Updated: Nov 6, 2023

Life is so good, but I’ve been surrounded by this black cloud.


I’ve been feeling restless-like there’s too much to do and I am just too weak and lazy to get it all done. My house is messier than I’d like and every time I walk into the house from the garage, I see piles of things that need to be given away, organized, cleaned and I add a mental note to get it done… eventually.


I’m homeschooling our younger 5 and often feel like I’m not present enough to them. The twins are in preschool and I’ve yet to sit down with them and practice handwriting. There are so many things I wanted to do with the kids in homeschooling: family rosary every night, one kid help plan/shop/cook dinner each week, dive into incredible read-aloud books on a daily basis… we’ve done some of these things maybe twice in 8 weeks.


I have so many ideas to get the word out about my book, blogs to write, people to contact… but I must save those to do items for after homeschool and by afternoon, my brain is fried and I just want to eat Cheeze-Its on the couch and scroll.


I have this vision of what my body should be. It doesn’t include Cheeze-Its and couch sitting. It includes weight lifting, running fast, lots of veggies and a slim, toned midsection. Spoiler alert: none of this is happening. Well I do lift weights and last night I had chili, so some peppers and onions. Those are veggies right? 🥴


The point of all this is to say… I feel my lack so hard right now. I am constantly seeing what I haven’t done instead of celebrating what I have done.


But God.


Specifically, God through Marriage. Marriage is a gift in that it helps us reorient our minds, hearts and souls towards God, towards grace.
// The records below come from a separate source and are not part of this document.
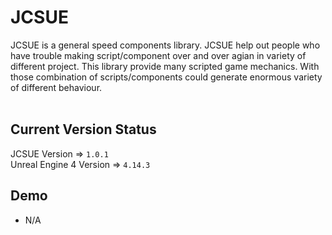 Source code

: # JCSUE #

JCSUE is a general speed components library. JCSUE 
help out people who have trouble making script/component over 
and over agian in variety of different project. This library 
provide many scripted game mechanics. With those combination 
of scripts/components could generate enormous variety of 
different behaviour.  <br/><br/>


## Current Version Status ##
JCSUE Version => `1.0.1`
<br/>
Unreal Engine 4 Version => `4.14.3`
<br/>


## Demo ##
* N/A
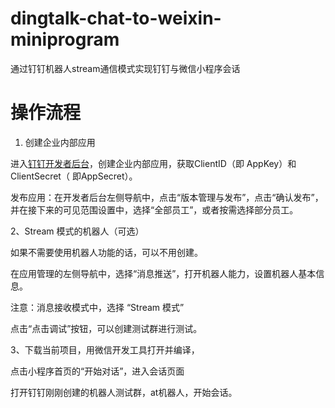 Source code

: # dingtalk-chat-to-weixin-miniprogram
通过钉钉机器人stream通信模式实现钉钉与微信小程序会话

# 操作流程
1. 创建企业内部应用

进入[钉钉开发者后台](https://open-dev.dingtalk.com/fe/app#/corp/app)，创建企业内部应用，获取ClientID（即 AppKey）和ClientSecret（ 即AppSecret）。

发布应用：在开发者后台左侧导航中，点击“版本管理与发布”，点击“确认发布”，并在接下来的可见范围设置中，选择“全部员工”，或者按需选择部分员工。

2、Stream 模式的机器人（可选）

如果不需要使用机器人功能的话，可以不用创建。

在应用管理的左侧导航中，选择“消息推送”，打开机器人能力，设置机器人基本信息。

注意：消息接收模式中，选择 “Stream 模式”

点击“点击调试”按钮，可以创建测试群进行测试。

3、下载当前项目，用微信开发工具打开并编译，

点击小程序首页的“开始对话”，进入会话页面

打开钉钉刚刚创建的机器人测试群，at机器人，开始会话。  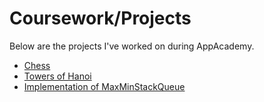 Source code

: # Coursework/Projects
Below are the projects I've worked on during AppAcademy.
+ [Chess](https://github.com/winstonjz/coursework/tree/master/chess)
+ [Towers of Hanoi](https://github.com/winstonjz/coursework/tree/master/Towers%20of%20Hanoi)
+ [Implementation of MaxMinStackQueue](https://github.com/winstonjz/bigO/blob/master/stack_and_queue_exercises.rb)
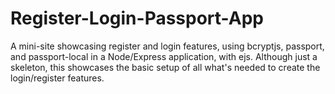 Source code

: # Register-Login-Passport-App

A mini-site showcasing register and login features, using bcryptjs, passport, and passport-local in a Node/Express application, with ejs. Although just a skeleton, this showcases the basic setup of all what's needed to create the login/register features.
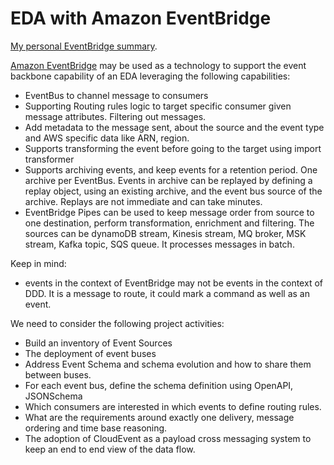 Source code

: # EDA with Amazon EventBridge

[My personal EventBridge summary](https://jbcodeforce.github.io/aws-studies/serverless/eventbridge).

[Amazon EventBridge](https://docs.aws.amazon.com/eventbridge/latest/userguide) may be used as a technology to support the event backbone capability of an EDA leveraging the following capabilities:

- EventBus to channel message to consumers
- Supporting Routing rules logic to target specific consumer given message attributes. Filtering out messages.
- Add metadata to the message sent, about the source and the event type and AWS specific data like ARN, region.
- Supports transforming the event before going to the target using import transformer
- Supports archiving events, and keep events for a retention period. One archive per EventBus. Events in archive can be replayed by defining a replay object, using an existing archive, and the event bus source of the archive. Replays are not immediate and can take minutes. 
- EventBridge Pipes can be used to keep message order from source to one destination, perform transformation, enrichment and filtering. The sources can be dynamoDB stream, Kinesis stream, MQ broker, MSK stream, Kafka topic, SQS queue. It processes messages in batch. 

Keep in mind:

- events in the context of EventBridge may not be events in the context of DDD. It is a message to route, it could mark a command as well as an event.

We need to consider the following project activities:

* Build an inventory of Event Sources
* The deployment of event buses
* Address Event Schema and schema evolution and how to share them between buses.
* For each event bus, define the schema definition using OpenAPI, JSONSchema
* Which consumers are interested in which events to define routing rules.
* What are the requirements around exactly one delivery, message ordering and time base reasoning.
* The adoption of CloudEvent as a payload cross messaging system to keep an end to end view of the data flow. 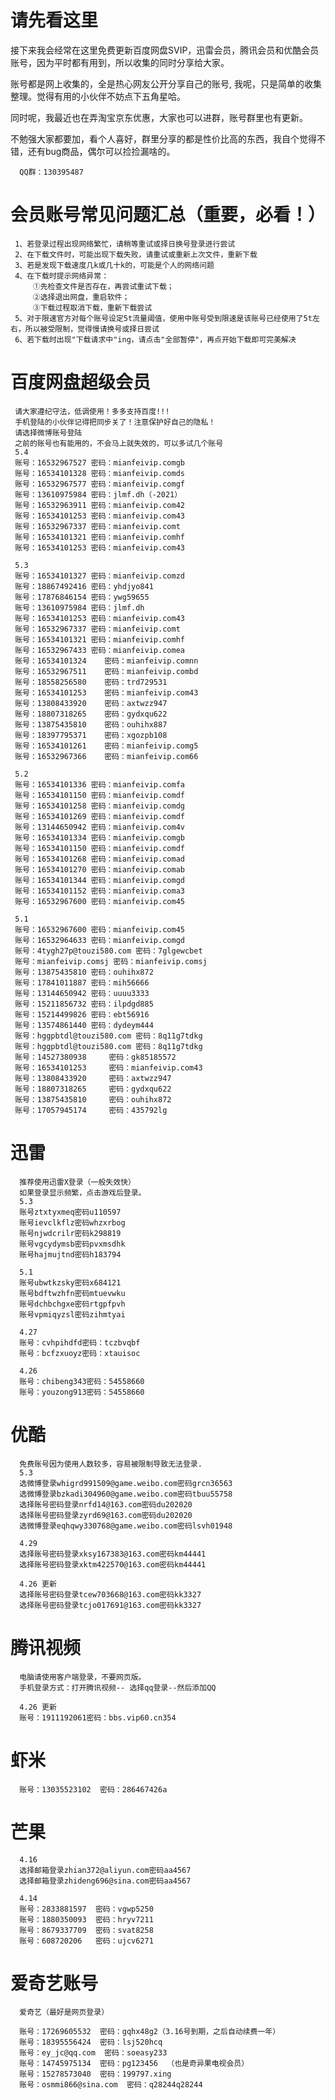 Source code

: # 请先看这里
接下来我会经常在这里免费更新百度网盘SVIP，迅雷会员，腾讯会员和优酷会员账号，因为平时都有用到，所以收集的同时分享给大家。

账号都是网上收集的，全是热心网友公开分享自己的账号, 我呢，只是简单的收集整理。觉得有用的小伙伴不妨点下五角星哈。

同时呢，我最近也在弄淘宝京东优惠，大家也可以进群，账号群里也有更新。

不勉强大家都要加，看个人喜好，群里分享的都是性价比高的东西，我自个觉得不错，还有bug商品，偶尔可以捡捡漏啥的。

      QQ群：130395487
      
# 会员账号常见问题汇总（重要，必看！）
     1、若登录过程出现网络繁忙，请稍等重试或择日换号登录进行尝试
     2、在下载文件时，可能出现下载失败，请重试或重新上次文件，重新下载
     3、若是发现下载速度几k或几十k的，可能是个人的网络问题
     4、在下载时提示网络异常：
         ①先检查文件是否存在，再尝试重试下载；
         ②选择退出网盘，重启软件；
         ③下载过程取消下载，重新下载尝试
     5、对于限速官方对每个账号设定5t流量阈值，使用中账号受到限速是该账号已经使用了5t左右，所以被受限制，觉得慢请换号或择日尝试
     6、若下载时出现"下载请求中"ing，请点击"全部暂停"，再点开始下载即可完美解决
     
# 百度网盘超级会员

     请大家遵纪守法，低调使用！多多支持百度!!!
     手机登陆的小伙伴记得把同步关了！注意保护好自己的隐私！
     请选择微博账号登陆
     之前的账号也有能用的，不会马上就失效的，可以多试几个账号
     5.4
     账号：16532967527 密码：mianfeivip.comgb
     账号：16534101328 密码：mianfeivip.comds
     账号：16532967577 密码：mianfeivip.comgf
     账号：13610975984 密码：jlmf.dh（-2021）
     账号：16532963911 密码：mianfeivip.com42
     账号：16534101253 密码：mianfeivip.com43
     账号：16532967337 密码：mianfeivip.comt
     账号：16534101321 密码：mianfeivip.comhf
     账号：16534101253 密码：mianfeivip.com43

     5.3
     账号：16534101327 密码：mianfeivip.comzd
     账号：18867492416 密码：yhdjyo841
     账号：17876846154 密码：ywg59655
     账号：13610975984 密码：jlmf.dh
     账号：16534101253 密码：mianfeivip.com43 
     账号：16532967337 密码：mianfeivip.comt
     账号：16534101321 密码：mianfeivip.comhf
     账号：16532967433 密码：mianfeivip.comea
     账号：16534101324    密码：mianfeivip.comnn
     账号：16532967511    密码：mianfeivip.combd
     账号：18558256580    密码：trd729531
     账号：16534101253    密码：mianfeivip.com43
     账号：13808433920    密码：axtwzz947
     账号：18807318265    密码：gydxqu622
     账号：13875435810    密码：ouhihx887
     账号：18397795371    密码：xgozpb108
     账号：16534101261    密码：mianfeivip.comg5
     账号：16532967366    密码：mianfeivip.com66
     
     5.2
     账号：16534101336 密码：mianfeivip.comfa
     账号：16534101150 密码：mianfeivip.comdf
     账号：16534101258 密码：mianfeivip.comdg
     账号：16534101269 密码：mianfeivip.comdf
     账号：13144650942 密码：mianfeivip.com4v
     账号：16534101334 密码：mianfeivip.comgb
     账号：16534101150 密码：mianfeivip.comdf
     账号：16534101268 密码：mianfeivip.comad
     账号：16534101270 密码：mianfeivip.comab
     账号：16534101344 密码：mianfeivip.comgd
     账号：16534101152 密码：mianfeivip.coma3
     账号：16532967600 密码：mianfeivip.com45
     
     5.1
     账号：16532967600 密码：mianfeivip.com45
     账号：16532964633 密码：mianfeivip.comgd
     账号：4tygh27p@touzi580.com 密码：7glgewcbet
     账号：mianfeivip.comsj 密码：mianfeivip.comsj
     账号：13875435810 密码：ouhihx872
     账号：17841011887 密码：mih56666
     账号：13144650942 密码：uuuu3333
     账号：15211856732 密码：ilpdgd885
     账号：15214499826 密码：ebt56916
     账号：13574861440 密码：dydeym444
     账号：hggpbtdl@touzi580.com 密码：8q11g7tdkg 
     账号：hggpbtdl@touzi580.com 密码：8q11g7tdkg
     账号：14527380938     密码：gk85185572 
     账号：16534101253     密码：mianfeivip.com43
     账号：13808433920     密码：axtwzz947 
     账号：18807318265     密码：gydxqu622   
     账号：13875435810     密码：ouhihx872    
     账号：17057945174     密码：435792lg

# 迅雷
      推荐使用迅雷X登录（一般失效快）
      如果登录显示频繁，点击游戏后登录。
      5.3
      账号ztxtyxmeq密码u110597
      账号ievclkflz密码whzxrbog
      账号njwdcrilr密码k298819
      账号vgcydymsb密码pvxmsdhk
      账号hajmujtnd密码h183794
      
      5.1
      账号ubwtkzsky密码x684121
      账号bdftwzhfn密码mtuevwku
      账号dchbchgxe密码rtgpfpvh
      账号vpmiqyzsl密码zihmtyai
      
      4.27
      账号：cvhpihdfd密码：tczbvqbf
      账号：bcfzxuoyz密码：xtauisoc
      
      4.26
      账号：chibeng343密码：54558660
      账号：youzong913密码：54558660
      
# 优酷
      免费账号因为使用人数较多，容易被限制导致无法登录.
      5.3
      选微博登录whigrd991509@game.weibo.com密码grcn36563
      选微博登录bzkadi304960@game.weibo.com密码tbuu55758
      选择账号密码登录nrfd14@163.com密码du202020
      选择账号密码登录zyrd69@163.com密码du202020
      选微博登录eqhqwy330768@game.weibo.com密码lsvh01948
      
      4.29
      选择账号密码登录xksy167383@163.com密码km44441
      选择账号密码登录xktm422570@163.com密码km44441
      
      4.26 更新
      选择账号密码登录tcew703668@163.com密码kk3327
      选择账号密码登录tcjo017691@163.com密码kk3327


# 腾讯视频
      电脑请使用客户端登录，不要网页版。
      手机登录方式：打开腾讯视频-- 选择qq登录--然后添加QQ
      
      4.26 更新
      账号：1911192061密码：bbs.vip60.cn354

# 虾米
      账号：13035523102  密码：286467426a

# 芒果
      4.16
      选择邮箱登录zhian372@aliyun.com密码aa4567
      选择邮箱登录zhideng696@sina.com密码aa4567

      4.14
      账号：2833881597  密码：vgwp5250
      账号：1880350093  密码：hryv7211
      账号：8679337709  密码：svat8258
      账号：608720206   密码：ujcv6271
      
# 爱奇艺账号 
      爱奇艺（最好是网页登录）
      
      账号：17269605532  密码：gqhx48g2（3.16号到期，之后自动续费一年）
      账号：18395556424  密码：lsj520hcq
      账号：ey_jc@qq.com  密码：soeasy233
      账号：14745975134  密码：pg123456  （也是奇异果电视会员）
      账号：15278573040  密码：199797.xing
      账号：osmmi866@sina.com  密码：q28244q28244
God speaks to me through the Sacrament of Marriage. Matt tells me my mom game is on point lately. What?? He tells me I’m such a good teacher to the kids. Really? I’m not even doing all the things! He thanks me for cleaning the house. But does he not see how messy the garage is!? And as he hugs me, pulls me tighter to him, arms wrapped around my midsection, whispers to me how beautiful I am. 🥹 A very quiet voice inside whispers “believe him.”


Sometimes we need to shut those inner nagging voices down. There is always more we can do, but maybe those things are reminders that we are not what we do (or don’t do).


As we approach a very busy season, celebrate the things you are doing, all of the little, hidden, daily things your family relies on. Take 10 minutes and go to a quiet place (a locked bathroom with some music works well lol) and ask the Holy Spirit to inspire you. Then write down all the little things you do in a day (clean, grocery shop, cook, answer emails, volunteer, teach, wipe butts (yes that counts!), etc). Look over your list and thank God for the opportunities to serve him. Thank God for your family. Thank God for the energy he's given you. Praise Him for all the good he has done in you and through you. Then thank your spouse for all the things they do for you and your family. Nothing is too little here.


Don’t let the things undone rob you of the peace and grace of this current moment.